= Jeremiah O'Leary =

American newspaper reporter and columnist

Jeremiah Aloysius Patrick O'Leary, Jr. (1919 – December 19, 1993) was an American newspaper reporter and columnist.

==Biography==
He was born into a family of journalists. His father was a reporter, an uncle was an editor of the Washington Times-Herald, while a cousin, William McAndrew, became president of NBC News. He grew up in Washington, D.C. In 1937, he went to work for The Washington Star as a copy boy.

During World War II, he served as a U.S. Marine in the Pacific theater and fought in the invasions of New Britain, Guam and Peleliu. He also served in Korea during the Korean War as an information officer. He eventually rose to the rank of colonel in the Reserves, retiring in 1976. He was awarded the Bronze Star, Purple Heart and Legion of Merit.

After the war, he was a reporter for The Washington Evening Star, focusing on defense and foreign policy issues.

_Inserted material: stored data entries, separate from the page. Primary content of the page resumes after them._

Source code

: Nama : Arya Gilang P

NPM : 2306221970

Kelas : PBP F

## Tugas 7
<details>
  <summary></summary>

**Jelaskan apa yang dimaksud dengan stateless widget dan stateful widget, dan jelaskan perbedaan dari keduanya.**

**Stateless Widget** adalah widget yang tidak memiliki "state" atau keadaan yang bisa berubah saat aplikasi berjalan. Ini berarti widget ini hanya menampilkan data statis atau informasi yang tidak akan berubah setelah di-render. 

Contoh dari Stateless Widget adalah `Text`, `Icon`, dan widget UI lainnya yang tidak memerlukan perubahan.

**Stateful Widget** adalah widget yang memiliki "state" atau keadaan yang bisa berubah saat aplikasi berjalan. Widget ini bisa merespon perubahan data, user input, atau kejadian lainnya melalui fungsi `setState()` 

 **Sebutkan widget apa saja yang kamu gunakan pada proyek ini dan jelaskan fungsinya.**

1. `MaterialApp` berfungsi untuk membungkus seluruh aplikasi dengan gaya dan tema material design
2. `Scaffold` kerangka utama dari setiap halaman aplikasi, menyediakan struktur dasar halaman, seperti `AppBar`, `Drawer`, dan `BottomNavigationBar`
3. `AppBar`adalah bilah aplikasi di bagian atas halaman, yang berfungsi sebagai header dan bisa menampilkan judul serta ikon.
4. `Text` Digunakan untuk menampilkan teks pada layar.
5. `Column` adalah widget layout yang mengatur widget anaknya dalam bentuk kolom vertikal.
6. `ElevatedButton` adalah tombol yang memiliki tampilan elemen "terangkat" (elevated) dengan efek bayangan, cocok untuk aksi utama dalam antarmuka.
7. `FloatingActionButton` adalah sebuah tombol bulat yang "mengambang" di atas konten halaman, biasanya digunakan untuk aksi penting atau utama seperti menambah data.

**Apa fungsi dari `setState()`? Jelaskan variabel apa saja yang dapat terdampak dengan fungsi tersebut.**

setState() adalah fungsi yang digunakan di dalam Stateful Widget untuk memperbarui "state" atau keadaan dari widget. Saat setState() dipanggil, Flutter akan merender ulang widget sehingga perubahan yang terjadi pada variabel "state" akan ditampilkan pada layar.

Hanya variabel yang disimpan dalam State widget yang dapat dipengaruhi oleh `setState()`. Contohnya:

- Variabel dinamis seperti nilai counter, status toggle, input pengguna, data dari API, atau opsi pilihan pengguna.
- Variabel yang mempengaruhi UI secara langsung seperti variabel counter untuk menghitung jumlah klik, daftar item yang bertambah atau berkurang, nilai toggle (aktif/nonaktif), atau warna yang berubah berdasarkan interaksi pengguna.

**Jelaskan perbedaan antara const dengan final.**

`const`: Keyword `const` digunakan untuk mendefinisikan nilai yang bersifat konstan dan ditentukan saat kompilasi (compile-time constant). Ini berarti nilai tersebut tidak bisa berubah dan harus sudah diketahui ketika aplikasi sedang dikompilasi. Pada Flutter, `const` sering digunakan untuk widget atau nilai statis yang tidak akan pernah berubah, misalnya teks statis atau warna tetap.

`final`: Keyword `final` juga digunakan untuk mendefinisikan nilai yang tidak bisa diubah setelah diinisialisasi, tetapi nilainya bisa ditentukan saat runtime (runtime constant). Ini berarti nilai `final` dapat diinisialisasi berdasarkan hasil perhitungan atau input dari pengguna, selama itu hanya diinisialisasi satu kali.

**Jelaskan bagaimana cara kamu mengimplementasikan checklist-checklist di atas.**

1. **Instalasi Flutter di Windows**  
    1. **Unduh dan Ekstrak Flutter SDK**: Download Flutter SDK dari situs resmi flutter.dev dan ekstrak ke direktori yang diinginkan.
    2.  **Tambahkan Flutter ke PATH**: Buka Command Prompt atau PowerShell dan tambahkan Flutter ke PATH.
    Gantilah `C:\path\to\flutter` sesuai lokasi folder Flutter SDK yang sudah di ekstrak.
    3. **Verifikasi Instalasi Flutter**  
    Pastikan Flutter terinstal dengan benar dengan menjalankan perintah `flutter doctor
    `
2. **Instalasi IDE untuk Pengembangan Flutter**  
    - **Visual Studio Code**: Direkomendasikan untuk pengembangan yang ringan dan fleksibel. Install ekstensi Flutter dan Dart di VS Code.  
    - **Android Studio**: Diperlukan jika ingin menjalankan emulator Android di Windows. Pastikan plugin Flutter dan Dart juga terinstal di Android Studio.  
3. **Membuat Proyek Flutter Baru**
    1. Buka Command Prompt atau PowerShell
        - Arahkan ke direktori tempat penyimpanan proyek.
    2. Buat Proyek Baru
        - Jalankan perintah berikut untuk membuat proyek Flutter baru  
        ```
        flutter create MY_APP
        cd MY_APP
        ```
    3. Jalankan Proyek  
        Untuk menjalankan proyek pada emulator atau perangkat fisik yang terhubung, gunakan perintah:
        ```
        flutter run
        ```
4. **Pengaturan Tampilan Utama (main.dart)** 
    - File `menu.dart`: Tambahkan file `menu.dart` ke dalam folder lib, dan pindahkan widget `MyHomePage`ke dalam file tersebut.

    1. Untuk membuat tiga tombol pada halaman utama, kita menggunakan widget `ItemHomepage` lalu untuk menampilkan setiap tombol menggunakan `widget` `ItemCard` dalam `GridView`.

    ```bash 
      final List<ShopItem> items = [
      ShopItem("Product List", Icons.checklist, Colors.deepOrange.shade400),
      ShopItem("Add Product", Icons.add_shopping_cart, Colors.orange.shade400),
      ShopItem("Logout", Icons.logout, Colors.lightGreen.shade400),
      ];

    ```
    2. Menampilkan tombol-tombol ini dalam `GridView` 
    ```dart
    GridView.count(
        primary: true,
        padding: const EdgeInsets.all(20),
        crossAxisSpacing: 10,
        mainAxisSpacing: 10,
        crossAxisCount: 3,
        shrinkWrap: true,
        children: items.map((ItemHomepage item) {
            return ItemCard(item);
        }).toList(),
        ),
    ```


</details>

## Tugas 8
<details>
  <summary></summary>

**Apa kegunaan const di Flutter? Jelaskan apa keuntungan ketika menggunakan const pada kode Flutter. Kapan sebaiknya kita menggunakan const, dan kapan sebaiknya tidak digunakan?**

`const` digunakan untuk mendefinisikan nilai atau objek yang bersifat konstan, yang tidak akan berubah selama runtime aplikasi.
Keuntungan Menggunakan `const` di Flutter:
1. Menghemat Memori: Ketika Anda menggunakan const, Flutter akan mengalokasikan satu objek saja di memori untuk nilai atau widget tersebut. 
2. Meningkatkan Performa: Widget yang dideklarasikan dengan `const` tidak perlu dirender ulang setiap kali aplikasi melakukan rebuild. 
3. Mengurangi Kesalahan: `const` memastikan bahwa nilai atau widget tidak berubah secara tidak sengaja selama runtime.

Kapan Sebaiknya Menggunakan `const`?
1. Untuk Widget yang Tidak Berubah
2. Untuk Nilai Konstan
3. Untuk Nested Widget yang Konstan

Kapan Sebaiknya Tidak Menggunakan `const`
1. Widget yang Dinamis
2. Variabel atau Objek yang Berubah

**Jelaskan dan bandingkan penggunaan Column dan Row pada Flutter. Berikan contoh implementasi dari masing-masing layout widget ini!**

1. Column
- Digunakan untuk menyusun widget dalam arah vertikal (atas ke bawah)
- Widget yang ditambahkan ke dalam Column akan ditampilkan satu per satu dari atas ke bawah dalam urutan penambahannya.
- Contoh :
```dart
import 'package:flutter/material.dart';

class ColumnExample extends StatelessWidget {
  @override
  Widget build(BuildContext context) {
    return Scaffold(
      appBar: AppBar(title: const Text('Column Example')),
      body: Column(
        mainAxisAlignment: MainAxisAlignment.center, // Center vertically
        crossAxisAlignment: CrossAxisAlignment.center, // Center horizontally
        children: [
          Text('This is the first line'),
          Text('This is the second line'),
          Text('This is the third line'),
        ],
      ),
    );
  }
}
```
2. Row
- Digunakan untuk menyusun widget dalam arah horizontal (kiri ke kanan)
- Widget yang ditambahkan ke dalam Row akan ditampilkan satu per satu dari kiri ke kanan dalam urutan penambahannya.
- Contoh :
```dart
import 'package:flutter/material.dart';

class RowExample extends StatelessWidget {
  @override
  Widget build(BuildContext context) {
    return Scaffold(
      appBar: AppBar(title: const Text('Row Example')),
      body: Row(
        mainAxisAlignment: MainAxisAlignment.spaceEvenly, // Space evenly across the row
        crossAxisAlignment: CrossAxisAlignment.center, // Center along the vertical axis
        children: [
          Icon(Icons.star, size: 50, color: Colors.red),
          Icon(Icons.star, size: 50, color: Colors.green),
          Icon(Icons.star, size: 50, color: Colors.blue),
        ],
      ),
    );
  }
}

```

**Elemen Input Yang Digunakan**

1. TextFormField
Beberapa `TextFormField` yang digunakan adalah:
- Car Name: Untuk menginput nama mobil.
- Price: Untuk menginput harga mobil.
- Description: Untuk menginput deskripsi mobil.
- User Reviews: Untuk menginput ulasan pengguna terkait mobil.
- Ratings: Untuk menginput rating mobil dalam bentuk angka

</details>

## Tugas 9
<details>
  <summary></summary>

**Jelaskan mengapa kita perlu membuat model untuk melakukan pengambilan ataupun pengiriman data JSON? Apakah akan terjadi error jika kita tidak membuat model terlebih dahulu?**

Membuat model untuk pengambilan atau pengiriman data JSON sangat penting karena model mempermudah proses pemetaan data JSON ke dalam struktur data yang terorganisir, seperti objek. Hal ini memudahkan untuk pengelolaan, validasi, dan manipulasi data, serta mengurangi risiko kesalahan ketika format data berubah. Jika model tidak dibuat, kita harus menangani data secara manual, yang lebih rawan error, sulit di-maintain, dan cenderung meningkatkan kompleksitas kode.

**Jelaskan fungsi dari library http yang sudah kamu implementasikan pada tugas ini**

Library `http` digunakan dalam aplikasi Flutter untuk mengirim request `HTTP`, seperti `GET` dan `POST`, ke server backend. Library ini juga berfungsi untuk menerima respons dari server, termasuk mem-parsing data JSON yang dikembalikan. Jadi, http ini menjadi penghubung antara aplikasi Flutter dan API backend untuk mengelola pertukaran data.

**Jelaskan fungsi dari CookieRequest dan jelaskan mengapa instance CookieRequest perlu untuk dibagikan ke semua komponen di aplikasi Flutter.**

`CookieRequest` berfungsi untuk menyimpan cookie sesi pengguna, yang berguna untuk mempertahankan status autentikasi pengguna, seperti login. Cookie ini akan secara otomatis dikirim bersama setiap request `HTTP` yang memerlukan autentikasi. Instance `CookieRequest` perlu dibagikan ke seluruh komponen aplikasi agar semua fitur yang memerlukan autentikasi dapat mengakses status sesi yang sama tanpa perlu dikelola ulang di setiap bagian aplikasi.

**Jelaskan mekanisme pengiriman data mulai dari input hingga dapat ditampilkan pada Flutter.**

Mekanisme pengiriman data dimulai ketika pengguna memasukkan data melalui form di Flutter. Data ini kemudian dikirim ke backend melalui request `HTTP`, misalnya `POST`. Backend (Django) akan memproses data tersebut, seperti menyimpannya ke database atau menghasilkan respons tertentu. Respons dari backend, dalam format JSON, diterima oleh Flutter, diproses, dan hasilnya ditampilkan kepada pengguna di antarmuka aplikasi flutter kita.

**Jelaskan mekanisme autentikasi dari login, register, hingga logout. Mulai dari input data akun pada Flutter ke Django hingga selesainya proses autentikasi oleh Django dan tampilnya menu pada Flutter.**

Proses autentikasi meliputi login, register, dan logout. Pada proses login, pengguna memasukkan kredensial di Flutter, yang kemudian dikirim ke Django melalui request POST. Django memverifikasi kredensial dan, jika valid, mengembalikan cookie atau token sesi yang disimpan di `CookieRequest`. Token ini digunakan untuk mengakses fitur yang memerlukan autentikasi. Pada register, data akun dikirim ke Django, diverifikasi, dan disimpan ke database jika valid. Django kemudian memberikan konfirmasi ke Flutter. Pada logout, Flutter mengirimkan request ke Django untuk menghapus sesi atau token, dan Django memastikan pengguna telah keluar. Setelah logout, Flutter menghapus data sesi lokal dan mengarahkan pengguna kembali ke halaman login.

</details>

In 1979, he became the paper's chief White House correspondent. When the Star folded in 1981, O'Leary joined the Reagan Administration as a special assistant to Deputy Secretary of State and later National Security Advisor William P. Clark, Jr. for eight months. Soon after the founding of The Washington Times in 1982, he joined that paper as a White House correspondent, became president of the White House Correspondents Association, and ended his career writing a weekly column of nostalgic reminiscences.